Plus abrupte et plus récente, la crise sanitaire a fait chuter le secteur aéronautique, avec une réduction de plus de 86 % du trafic. Secteur plus anecdotique en volume et en investissement, l’exploration spatiale n’en est pas moins pénalisée : peu propice au télétravail dans les phases de construction et de lancement, de nombreux calendriers ont été chamboulés depuis début 2020. Les difficultés économiques ici-bas ne disparaissant pas aussi vite que la gravité lors de l’ascension, l’entreprise OneWeb s’est retrouvée en difficulté financière : le gouvernement britannique a engagé en juin 2020 le rachat du réseau pour un milliard de dollars. Plus largement, le coût d’envoi d’un kilogramme dans l’espace oscille entre 35 000 et 50 000 euros, selon notamment le choix du lanceur et de la destination, un prix qui peut apparaître déconnecté des difficultés économiques mondiales liées à la pandémie pour les acteurs publics comme privés. La résilience des nations se lit dès lors dans la continuité de leur programme spatial : le lancement par la Chine de son premier satellite expérimental 6G début novembre 2020 semble en décalage avec les débats encore parfois véhéments autour de la 5G.

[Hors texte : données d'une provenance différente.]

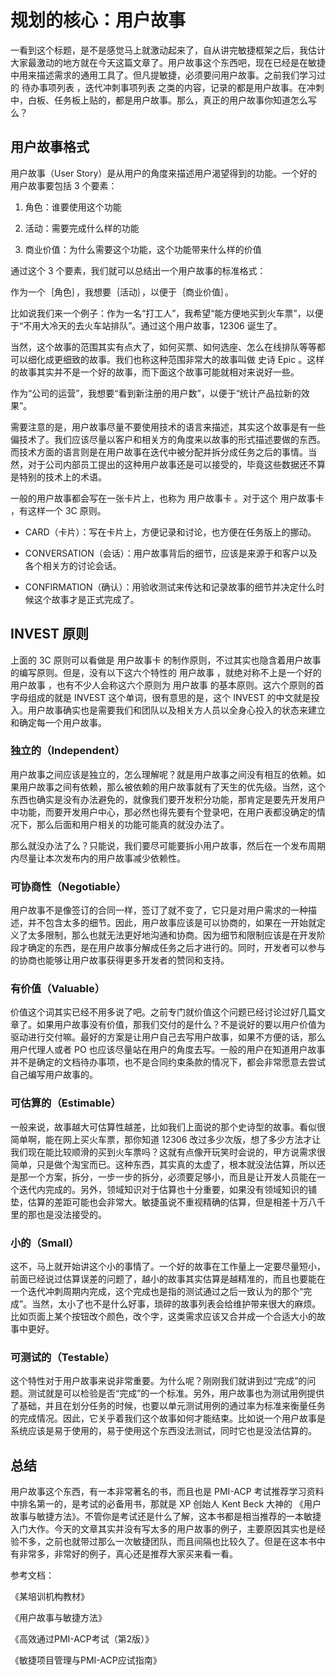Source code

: # 规划的核心：用户故事

一看到这个标题，是不是感觉马上就激动起来了，自从讲完敏捷框架之后，我估计大家最激动的地方就在今天这篇文章了。用户故事这个东西吧，现在已经是在敏捷中用来描述需求的通用工具了。但凡提敏捷，必须要问用户故事。之前我们学习过的 待办事项列表 ，迭代冲刺事项列表 之类的内容，记录的都是用户故事。在冲刺中，白板、任务板上贴的，都是用户故事。那么，真正的用户故事你知道怎么写么？

## 用户故事格式

用户故事（User Story）是从用户的角度来描述用户渴望得到的功能。一个好的用户故事要包括 3 个要素：

1. 角色：谁要使用这个功能

2. 活动：需要完成什么样的功能

3. 商业价值：为什么需要这个功能，这个功能带来什么样的价值

通过这个 3 个要素，我们就可以总结出一个用户故事的标准格式：

作为一个｛角色｝，我想要｛活动｝，以便于｛商业价值｝。

比如说我们来一个例子：作为一名“打工人”，我希望“能方便地买到火车票”，以便于“不用大冷天的去火车站排队”。通过这个用户故事，12306 诞生了。

当然，这个故事的范围其实有点大了，如何买票、如何选座、怎么在线排队等等都可以细化成更细致的故事。我们也称这种范围非常大的故事叫做 史诗 Epic 。这样的故事其实并不是一个好的故事，而下面这个故事可能就相对来说好一些。

作为“公司的运营”，我想要“看到新注册的用户数”，以便于“统计产品拉新的效果”。

需要注意的是，用户故事尽量不要使用技术的语言来描述，其实这个故事是有一些偏技术了。我们应该尽量以客户和相关方的角度来以故事的形式描述要做的东西。而技术方面的语言则是在用户故事在迭代中被分配并拆分成任务之后的事情。当然，对于公司内部员工提出的这种用户故事还是可以接受的，毕竟这些数据还不算是特别的技术上的术语。

一般的用户故事都会写在一张卡片上，也称为 用户故事卡 。对于这个 用户故事卡 ，有这样一个 3C 原则。

- CARD（卡片）：写在卡片上，方便记录和讨论，也方便在任务版上的挪动。

- CONVERSATION（会话）：用户故事背后的细节，应该是来源于和客户以及各个相关方的讨论会话。

- CONFIRMATION（确认）：用验收测试来传达和记录故事的细节并决定什么时候这个故事才是正式完成了。

## INVEST 原则

上面的 3C 原则可以看做是 用户故事卡 的制作原则，不过其实也隐含着用户故事的编写原则。但是，没有以下这六个特性的 用户故事 ，就绝对称不上是一个好的 用户故事 ，也有不少人会称这六个原则为 用户故事 的基本原则。这六个原则的首字母组成的就是 INVEST 这个单词，很有意思的是，这个 INVEST 的中文就是投入。用户故事确实也是需要我们和团队以及相关方人员以全身心投入的状态来建立和确定每一个用户故事。

### 独立的（Independent）

用户故事之间应该是独立的，怎么理解呢？就是用户故事之间没有相互的依赖。如果用户故事之间有依赖，那么被依赖的用户故事就有了天生的优先级。当然，这个东西也确实是没有办法避免的，就像我们要开发积分功能，那肯定是要先开发用户中功能，而要开发用户中心，那必然也得先要有个登录吧，在用户表都没确定的情况下，那么后面和用户相关的功能可能真的就没办法了。

那么就没办法了么？只能说，我们要尽可能要拆小用户故事，然后在一个发布周期内尽量让本次发布内的用户故事减少依赖性。

### 可协商性（Negotiable）

用户故事不是像签订的合同一样，签订了就不变了，它只是对用户需求的一种描述，并不包含太多的细节。因此，用户故事应该是可以协商的，如果在一开始就定义了太多限制，那么也就无法更好地沟通和协商。因为细节和限制应该是在开发阶段才确定的东西，是在用户故事分解成任务之后才进行的。同时，开发者可以参与的协商也能够让用户故事获得更多开发者的赞同和支持。

### 有价值（Valuable）

价值这个词其实已经不用多说了吧。之前专门就价值这个问题已经讨论过好几篇文章了。如果用户故事没有价值，那我们交付的是什么？不是说好的要以用户价值为驱动进行交付嘛。最好的方案是让用户自己去写用户故事，如果不方便的话，那么用户代理人或者 PO 也应该尽量站在用户的角度去写。一般的用户在知道用户故事并不是确定的文档待办事项，也不是合同约束条款的情况下，都会非常愿意去尝试自己编写用户故事的。

### 可估算的（Estimable）

一般来说，故事越大可估算性越差，比如我们上面说的那个史诗型的故事。看似很简单啊，能在网上买火车票，那你知道 12306 改过多少次版，想了多少方法才让我们现在能比较顺滑的买到火车票吗？这就有点像开玩笑时会说的，甲方说需求很简单，只是做个淘宝而已。这种东西，其实真的太虚了，根本就没法估算，所以还是那一个方案，拆分，一步一步的拆分，必须要足够小，而且是让开发人员能在一个迭代内完成的。另外，领域知识对于估算也十分重要，如果没有领域知识的铺垫，估算的差距可能也会非常大。敏捷虽说不重视精确的估算，但是相差十万八千里的那也是没法接受的。

### 小的（Small）

这不，马上就开始讲这个小的事情了。一个好的故事在工作量上一定要尽量短小，前面已经说过估算误差的问题了，越小的故事其实估算是越精准的，而且也要能在一个迭代冲刺周期内完成，这个完成也是指的测试通过之后一致认为的那个“完成”。当然，太小了也不是什么好事，琐碎的故事列表会给维护带来很大的麻烦。比如页面上某个按钮改个颜色，改个字，这类需求应该又合并成一个合适大小的故事中更好。

### 可测试的（Testable）

这个特性对于用户故事来说非常重要。为什么呢？刚刚我们就讲到过“完成”的问题。测试就是可以检验是否“完成”的一个标准。另外，用户故事也为测试用例提供了基础，并且在划分任务的时候，也要以单元测试用例的通过率为标准来衡量任务的完成情况。因此，它关乎着我们这个故事如何才能结束。比如说一个用户故事是系统应该是易于使用的，易于使用这个东西没法测试，同时它也是没法估算的。

## 总结

用户故事这个东西，有一本非常著名的书，而且也是 PMI-ACP 考试推荐学习资料中排名第一的，是考试的必备用书，那就是 XP 创始人 Kent Beck 大神的 《用户故事与敏捷方法》。不管你是考试还是什么了解，这本书都是相当推荐的一本敏捷入门大作。今天的文章其实并没有写太多的用户故事的例子，主要原因其实也是经验不多，之前也就带过那么一次敏捷团队，而且间隔也比较久了。但是在这本书中有非常多，非常好的例子，真心还是推荐大家买来看一看。

参考文档：

《某培训机构教材》

《用户故事与敏捷方法》

《高效通过PMI-ACP考试（第2版）》

《敏捷项目管理与PMI-ACP应试指南》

Une autre crise, plus profonde et plus structurelle par son ampleur et sa durée, constitue un véritable défi pour l’industrie spatiale : la crise climatique. Malgré l’annonce récurrente par Elon Musk du lancement d’une colonisation martienne, la solution la plus simple semble résider dans la prise en main par l’homme de son impact climatique ici-bas. L’industrie spatiale à ce titre est loin d’être parfaite : des semi-conducteurs pour satellites dont la fabrication est particulièrement polluante au propergol de certains lanceurs, qui n’est pas le carburant le moins polluant, de nombreux efforts sont possibles. Et à ce titre, l’industrie spatiale peut, contrairement à de nombreuses autres, faire déployer ses innovations, par nature duales, sur la Terre.
L’impact direct de l’aérospatial n’est donc pas le seul facteur à prendre en compte : la recherche technologique nécessaire pour envoyer des hommes et des machines dans l’espace se traduit très souvent en avancées cruciales pour l’humanité. Au-delà du GPS, ou Galileo pour les plus europhiles, ces avancées permettent par exemple d’optimiser l’utilisation de ressources agricoles grâce à l’observation satellitaire. Le programme du CNES Melissa Foundation l’illustre bien : travailler sur la nutrition ou sur la gestion des déchets en milieu stellaire permet de construire des solutions concrètes aux problèmes environnementaux bien présents sur Terre.
L’exploration et l’industrie spatiales vivent une période de complète révolution. Multiplication des acteurs, étatiques comme privés, multiplication des outils, satellites et vols spatiaux touristiques, multiplication des barrières, climatique comme pandémique… Les enjeux géopolitiques, scientifiques et économiques sont à la hauteur du changement que nous vivons dans la galaxie de l’industrie spatiale : un pas de Titan.